La Cour des Comptes dénonce les 346 millions d'euros perdus dans l'ONP
La Cour des Comptes vient de publier son rapport public annuel 2015

La Cour des Comptes a rendu son rapport public annuel 2015. Tout un chapitre est consacré à l'échec de l'Office National de Paye et du SIRH de l'Etat.

PublicitéL'abandon du Programme ONP, autrement dit du SIRH unique de l'Etat avec un calculateur de la paye unique (hors armées) géré par l'Office National de la Paye, a entraîné une perte sèche de 346 millions d'euros. L'échec du projet ne laissait cependant guère de choix comme Jacques Marzin l'avait rappelé dans nos colonnes. Dans son rapport public 2015, la Cour des Comptes consacre toute une partie à ce sujet.
C'est là le principal sujet en rapport avec l'informatique abordé cette année par la Cour. Mais l'informatique surgit parfois au détour de telle ou telle partie où les systèmes d'information sont tantôt en embuscades, tantôt en sauveurs.

ONP : un projet hors de contrôle

Tous les chiffres du Programme ONP donnent le vertige. Il devait permettre rien moins que la paye de 2,7 millions d'agents selon un nombre incalculable de grilles salariales et de statuts. La Cour rappelle : « Les bénéfices attendus étaient une amélioration du service rendu aux agents, des économies d'effectif à hauteur de 3 800 postes, la rationalisation des structures en charge de la paie, un renforcement du contrôle interne et de l'auditabilité des processus ainsi qu'un meilleur suivi de l'effectif et de la masse salariale de l'État. »
Las ! Lancé en 2007, le programme connaît des déboires de plus en plus importants dès 2010. Les spécifications sont l'objet de difficultés manifestes trois ans après le lancement du projet. Et tous les ministères renoncent petit à petit à être pilotes, le dernier, le Ministère de l'Agriculture, renonce à s'interfacer en 2013. Six ans après le lancement du projet sans l'ombre d'un début de déploiement réel. L'audit mené par Jacques Marzin aboutit à l'abandon du projet en 2014.

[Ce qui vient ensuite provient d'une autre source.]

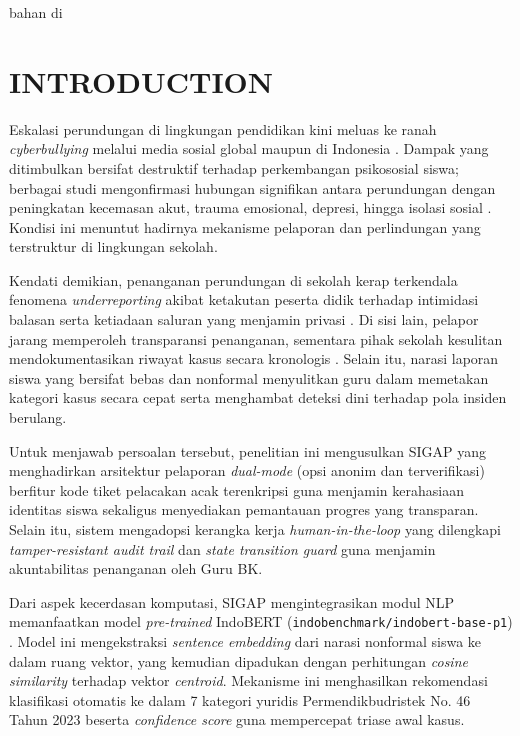 bahan di\documentclass[conference]{IEEEtran}
\begin{document}
\section{INTRODUCTION}

Eskalasi perundungan di lingkungan pendidikan kini meluas ke ranah \textit{cyberbullying} melalui media sosial global \cite{zhang2022} maupun di Indonesia \cite{kaloeti2021}. Dampak yang ditimbulkan bersifat destruktif terhadap perkembangan psikososial siswa; berbagai studi mengonfirmasi hubungan signifikan antara perundungan dengan peningkatan kecemasan akut, trauma emosional, depresi, hingga isolasi sosial \cite{fabris2024}. Kondisi ini menuntut hadirnya mekanisme pelaporan dan perlindungan yang terstruktur di lingkungan sekolah.

Kendati demikian, penanganan perundungan di sekolah kerap terkendala fenomena \textit{underreporting} akibat ketakutan peserta didik terhadap intimidasi balasan serta ketiadaan saluran yang menjamin privasi \cite{wachs2022,lee2024}. Di sisi lain, pelapor jarang memperoleh transparansi penanganan, sementara pihak sekolah kesulitan mendokumentasikan riwayat kasus secara kronologis \cite{evangelio2022,kasturiratna2025}. Selain itu, narasi laporan siswa yang bersifat bebas dan nonformal menyulitkan guru dalam memetakan kategori kasus secara cepat serta menghambat deteksi dini terhadap pola insiden berulang.

Untuk menjawab persoalan tersebut, penelitian ini mengusulkan SIGAP yang menghadirkan arsitektur pelaporan \textit{dual-mode} (opsi anonim dan terverifikasi) berfitur kode tiket pelacakan acak terenkripsi guna menjamin kerahasiaan identitas siswa sekaligus menyediakan pemantauan progres yang transparan. Selain itu, sistem mengadopsi kerangka kerja \textit{human-in-the-loop} yang dilengkapi \textit{tamper-resistant audit trail} dan \textit{state transition guard} guna menjamin akuntabilitas penanganan oleh Guru BK.

Dari aspek kecerdasan komputasi, SIGAP mengintegrasikan modul NLP memanfaatkan model \textit{pre-trained} IndoBERT (\texttt{indobenchmark/indobert-base-p1}) \cite{wilie2020}. Model ini mengekstraksi \textit{sentence embedding} dari narasi nonformal siswa ke dalam ruang vektor, yang kemudian dipadukan dengan perhitungan \textit{cosine similarity} terhadap vektor \textit{centroid}. Mekanisme ini menghasilkan rekomendasi klasifikasi otomatis ke dalam 7 kategori yuridis Permendikbudristek No. 46 Tahun 2023 beserta \textit{confidence score} guna mempercepat triase awal kasus.
\end{document}
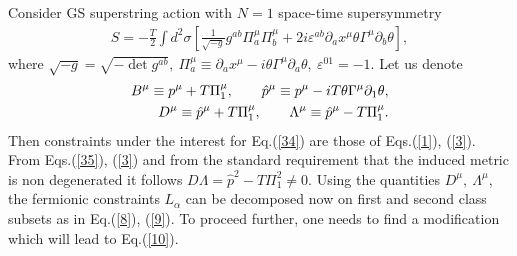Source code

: \documentclass[a4paper]{article}
\begin{document}
Consider GS superstring action with $N=1$ space-time supersymmetry
\begin{eqnarray}\label{34}
S=-\frac{T}{2}\int d^2\sigma
\left[\frac{1}{\sqrt{-g}}g^{ab}
\Pi_a^\mu \Pi_b^\mu+2i\varepsilon^{ab}\partial_ax^\mu
\theta\Gamma^\mu\partial_b\theta\right],
\end{eqnarray}
where $\sqrt{-g}=\sqrt{-\det{g^{ab}}}, ~ \Pi^\mu_a\equiv
\partial_ax^\mu-i\theta\Gamma^\mu\partial_a\theta, ~
\varepsilon^{01}=-1$. Let us denote
\begin{eqnarray}\label{35}
B^\mu\equiv p^\mu+T\Pi_1^\mu, \qquad
\hat p^\mu\equiv p^\mu-iT\theta\Gamma^\mu\partial_1\theta, \cr
D^\mu\equiv\hat p^\mu+T\Pi_1^\mu, \qquad
\Lambda^\mu\equiv\hat p^\mu-T\Pi_1^\mu.
\end{eqnarray}
Then constraints under the interest for Eq.(\ref{34}) are those of 
Eqs.(\ref{1}), (\ref{3}).
From Eqs.(\ref{35}), (\ref{3}) and from the standard requirement that
the induced metric is non degenerated it follows 
$D\Lambda=\hat p^2-T\Pi_1^2\ne 0$. 
Using the quantities $D^\mu, ~ \Lambda^\mu$, the fermionic 
constraints $L_\alpha$ can be decomposed now on first and second class 
subsets as in Eq.(\ref{8}), (\ref{9}). To proceed further, one needs to 
find a modification which will lead to Eq.(\ref{10}).
\end{document}
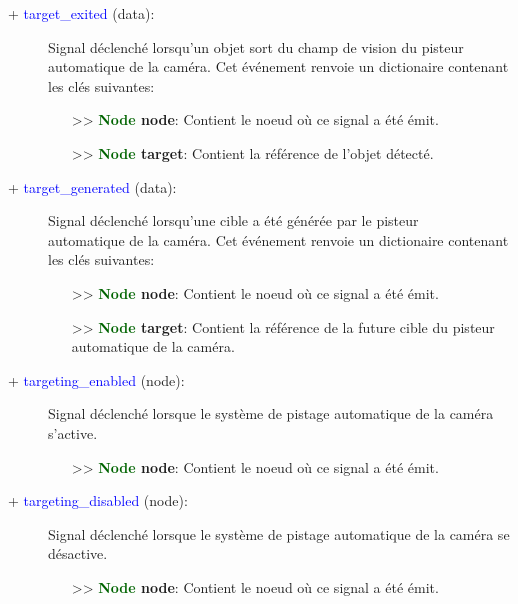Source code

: \documentclass[a4paper, 11pt]{article}
\begin{document}
	\begin{description}
		\item [+ \textcolor{blue}{target\_exited} (data):] Signal déclenché lorsqu'un objet sort du champ de 
		vision du pisteur \\automatique de la caméra. Cet événement renvoie un dictionaire contenant les 
		clés suivantes:
		\begin{itemize}
			\item [>> \textbf{\textcolor{darkgreen}{Node} node}:] Contient le noeud où ce signal a été émit.
			\item [>> \textbf{\textcolor{darkgreen}{Node} target}:] Contient la référence de l'objet 
			détecté.\\
		\end{itemize}
	\end{description}
	\begin{description}
		\item [+ \textcolor{blue}{target\_generated} (data):] Signal déclenché lorsqu'une cible a été 
		générée par le pisteur \\automatique de la caméra. Cet événement renvoie un dictionaire contenant 
		les clés suivantes:
		\begin{itemize}
			\item [>> \textbf{\textcolor{darkgreen}{Node} node}:] Contient le noeud où ce signal a été émit.
			\item [>> \textbf{\textcolor{darkgreen}{Node} target}:] Contient la référence de la future cible
			du pisteur automatique de la caméra.\\
		\end{itemize}
	\end{description}
	\begin{description}
		\item [+ \textcolor{blue}{targeting\_enabled} (node):] Signal déclenché lorsque le système de 
		pistage automatique de la caméra s'active.
		\begin{itemize}
			\item [>> \textbf{\textcolor{darkgreen}{Node} node}:] Contient le noeud où ce signal a été émit.
			\\
		\end{itemize}
	\end{description}
	\begin{description}
		\item [+ \textcolor{blue}{targeting\_disabled} (node):] Signal déclenché lorsque le système de 
		pistage automatique de la caméra se désactive.
		\begin{itemize}
			\item [>> \textbf{\textcolor{darkgreen}{Node} node}:] Contient le noeud où ce signal a été émit.
			\\
		\end{itemize}
	\end{description}
\end{document}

Pour la Cour, « l'échec du programme de refonte du circuit de paie des agents de l'État est pour une large part imputable à son ambition excessive ainsi qu'à sa gouvernance défaillante. Ses conséquences, financières et opérationnelles, porteront durablement préjudice à l'État (III). » Derrière « l'ambition excessive », il faut plutôt voir l'absence de refonte de l'incroyable Tour de Babel que constituent les statuts des agents de l'Etat avec des règles de gestion d'une effroyable complexité et requérant des informations issues de multiples systèmes. La situation rendait donc illusoire un système unique avec une architecture solide.
A cela s'ajoute, il est vrai, un volume de traitement de 2,8 à 3,1 bulletins de paye par mois, soit plus que n'importe quel autre système de paye dans le monde. La complexité du projet tenait aussi, comme le souligne la Cour, à la multiplicité obligée des maîtrises d'ouvrage, chacune devant donner les informations relatives à ses propres agents. Aucun pilotage interministériel n'a existé. Et les directions ministérielles se sentaient peu impliquées, déléguant plutôt des subordonnés.

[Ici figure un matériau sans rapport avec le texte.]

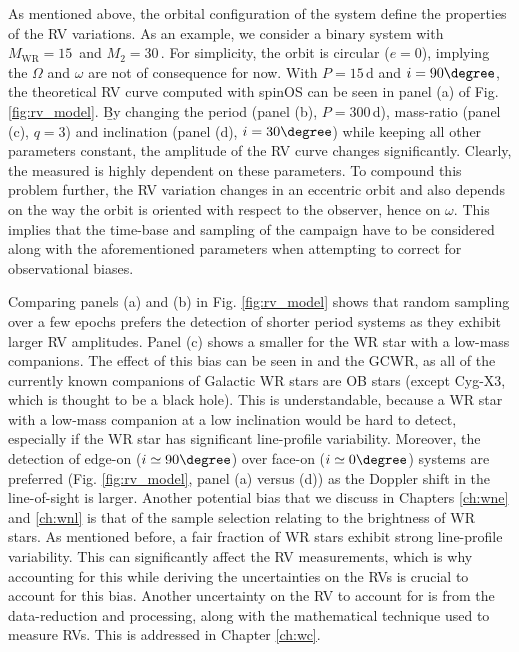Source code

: As mentioned above, the orbital configuration of the system define the properties of the RV variations. As an example, we consider a binary system with $M_{\textrm{WR}} = 15\,$\Msun{} and $M_2 = 30\,$\Msun{}. For simplicity, the orbit is circular ($e=0$), implying the $\Omega$ and $\omega$ are not of consequence for now. With $P=15\,$d and $i=90\degree$, the theoretical RV curve computed with spinOS \citep{2021Fabry} can be seen in panel (a) of Fig. \ref{fig:rv_model}. \b{By changing the period (panel (b), $P=300\,$d), mass-ratio (panel (c), $q=3$) and inclination (panel (d), $i=30\degree$) while keeping all other parameters constant, the amplitude of the RV curve changes significantly.} Clearly, the measured \DelRV{} is highly dependent on these parameters. To compound this problem further, the RV variation changes in an eccentric orbit and also depends on the way the orbit is oriented with respect to the observer, hence on $\omega$. This implies that the time-base and sampling of the campaign have to be considered along with the aforementioned parameters when attempting to correct for observational biases.

Comparing panels (a) and (b) in Fig. \ref{fig:rv_model} shows that random sampling over a few epochs prefers the detection of shorter period systems as they exhibit larger RV amplitudes. Panel (c) shows a smaller \DelRV{} for the WR star with a low-mass companions. The effect of this bias can be seen in  and the GCWR, as all of the currently known companions of Galactic WR stars are OB stars (except Cyg-X3, which is thought to be a black hole). This is understandable, because a WR star with a low-mass companion at a low inclination would be hard to detect, especially if the WR star has significant line-profile variability. Moreover, the detection of edge-on ($i \simeq 90 \degree$) over face-on ($i \simeq 0 \degree$) systems are preferred (Fig. \ref{fig:rv_model}, panel (a) versus (d)) as the Doppler shift in the line-of-sight is larger. Another potential bias that we discuss in Chapters \ref{ch:wne} and \ref{ch:wnl} is that of the sample selection relating to the brightness of WR stars. As mentioned before, a fair fraction of WR stars exhibit strong line-profile variability. This can significantly affect the RV measurements, which is why accounting for this while deriving the uncertainties on the RVs is crucial to account for this bias. Another uncertainty on the RV to account for is from the data-reduction and processing, along with the mathematical technique used to measure RVs. This is addressed in Chapter \ref{ch:wc}.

PublicitéUn taux de rotation des effectifs de 60% par an

La difficulté du programme a abouti à des situations effrayantes. Ainsi, la Cour souligne que le taux de rotation des équipes a atteint le chiffre époustouflant de 60% par an ! Il en résultait des difficultés à remplir les postes vacants. « 18 emplois étant en moyenne vacants sur un effectif théorique moyen de 133 agents » dénonce la Cour. Un projet mené dans de telles conditions ne peut pas réussir.
140 millions d'euros ont été perdus en licences de logiciels. Les quelques réalisations abouties et fonctionnelles n'ont aucun système auquel se raccorder. Même ces quelques réussites dans un océan d'échec sont donc perdues. Au total, l'échec a entraîné un coût direct de 346 millions d'euros dont 16 rien que pour financer l'arrêt du projet !
Le coût pour l'Etat ne se limite pas à ce coût direct. Il faut en effet y ajouter la prolongation de vie des applications obsolètes qui devaient être remplacées, avec une maintenance (y compris évolutive) de plus en plus complexe à mettre en oeuvre. La Cour formule quelques recommandations sur l'évolution de ces outils pour optimiser ce qui peut l'être.
Le point positif de cet échec retentissant est le choc induit. Il a permis de justifier et de légitimer la DISIC (Direction Interministérielle des Systèmes d'Information et de Communication) dont l'objet est précisément d'éviter ce genre d'échec.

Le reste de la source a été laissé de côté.